Question 1: Is there any way to regain control of this switch short of a hard reset?
Question 2: STP related? The fact port 3 got designated as ROOT and then we powered down that port cause this?
Question 3: Should STP be enabled on ports connected to APs (PtMP APs) serving customers?
From what I know about STP, when the switch reboots, it should determine patch cost and roles so rebooting it should shake it free from port 3 thinking it is root or the fiber LAG as being NDP - which is the state it appears to be in?
As far as gaining control of switch should be simple, use ONE of the fibers by unplugging the other.
You may need to power cycle them?
Your main problem occurred because your did not have LACP setup at all.
You only specified the Key on one end and you failed to enable LACP ports on both switches.
At this point you have a LOOP which RSTP was trying to deal with the loop but if all your switches have RSTP enabled then things would shift around when you unplug things and depending on your RSTP settings a new Root may be established.

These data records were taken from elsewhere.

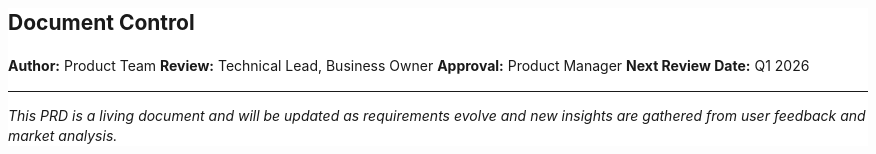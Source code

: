 
## Document Control

**Author:** Product Team
**Review:** Technical Lead, Business Owner
**Approval:** Product Manager
**Next Review Date:** Q1 2026

---

*This PRD is a living document and will be updated as requirements evolve and new insights are gathered from user feedback and market analysis.*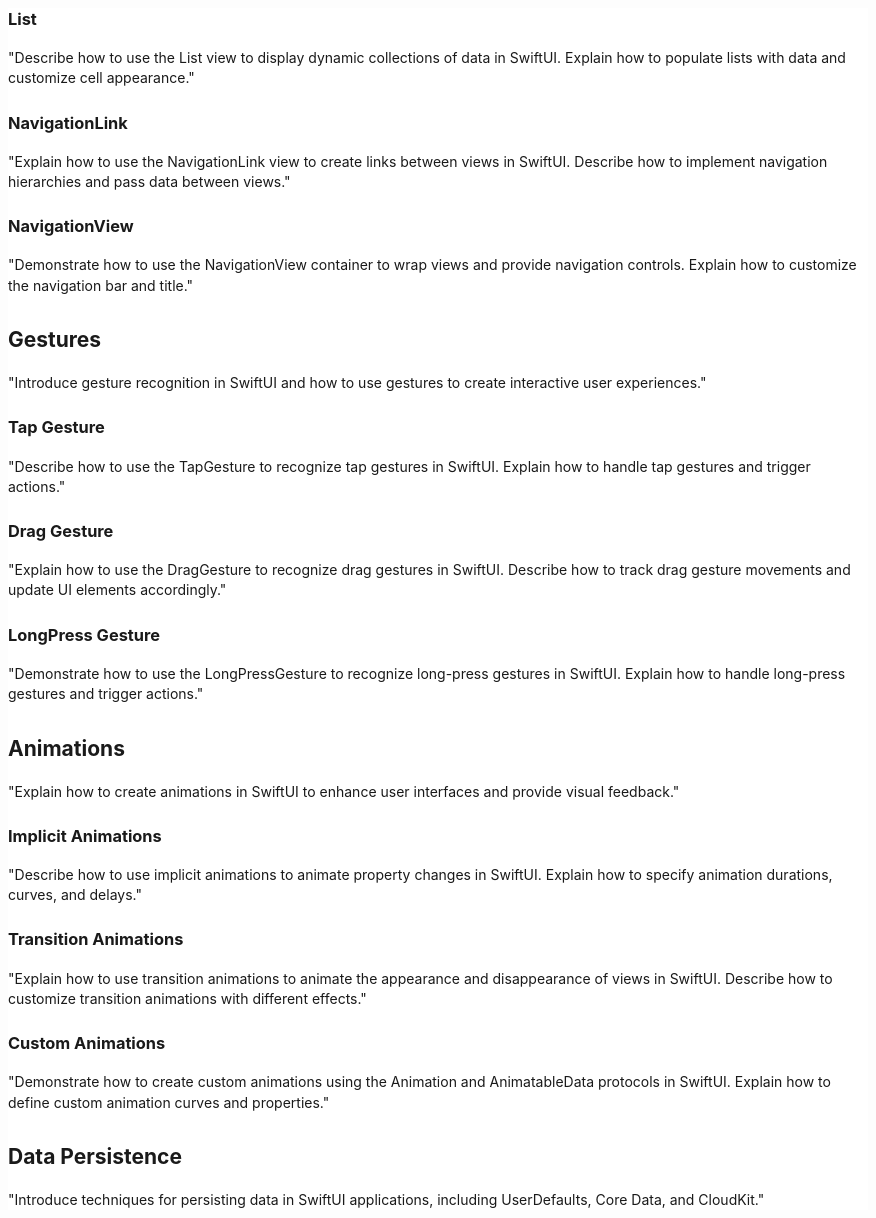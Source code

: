 ### List
"Describe how to use the List view to display dynamic collections of data in SwiftUI. Explain how to populate lists with data and customize cell appearance."

### NavigationLink
"Explain how to use the NavigationLink view to create links between views in SwiftUI. Describe how to implement navigation hierarchies and pass data between views."

### NavigationView
"Demonstrate how to use the NavigationView container to wrap views and provide navigation controls. Explain how to customize the navigation bar and title."

## Gestures
"Introduce gesture recognition in SwiftUI and how to use gestures to create interactive user experiences."

### Tap Gesture
"Describe how to use the TapGesture to recognize tap gestures in SwiftUI. Explain how to handle tap gestures and trigger actions."

### Drag Gesture
"Explain how to use the DragGesture to recognize drag gestures in SwiftUI. Describe how to track drag gesture movements and update UI elements accordingly."

### LongPress Gesture
"Demonstrate how to use the LongPressGesture to recognize long-press gestures in SwiftUI. Explain how to handle long-press gestures and trigger actions."

## Animations
"Explain how to create animations in SwiftUI to enhance user interfaces and provide visual feedback."

### Implicit Animations
"Describe how to use implicit animations to animate property changes in SwiftUI. Explain how to specify animation durations, curves, and delays."

### Transition Animations
"Explain how to use transition animations to animate the appearance and disappearance of views in SwiftUI. Describe how to customize transition animations with different effects."

### Custom Animations
"Demonstrate how to create custom animations using the Animation and AnimatableData protocols in SwiftUI. Explain how to define custom animation curves and properties."

## Data Persistence
"Introduce techniques for persisting data in SwiftUI applications, including UserDefaults, Core Data, and CloudKit."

Re: I wish I was smarter (LAG vs STP)
Posted: Thu Apr 06, 2017 5:12 pm
by cwachs
We did have LACP setup and working - after those screen shots were sent. Key was 10 on both ends using an active LACP. Both ports on top and bottom were enabled. We tested it by dropping a fiber and the LACP functioned as it should. That was all post screen shot where we were not using LACP.
About 12 hours after putting the LACP into action, we lost the switch when we powered down a POE port at the top of the tower. That same POE port had been designated ROOT even though it was attached to an AP serving customers. None of the customers below it can have DHCP traffic coming upstream - or radios do not allow that.
We have power cycled the radio a couple times. I have turned off both of the fiber ports separately. We tried turning off the LACP at the bottom and shutting off one of the fiber ports. Nothing gets any packets to return from the top of the tower.
I have TFTP auto backup enabled so I have a copy of the latest working config just before and just after we turned off the POE power at the top switch.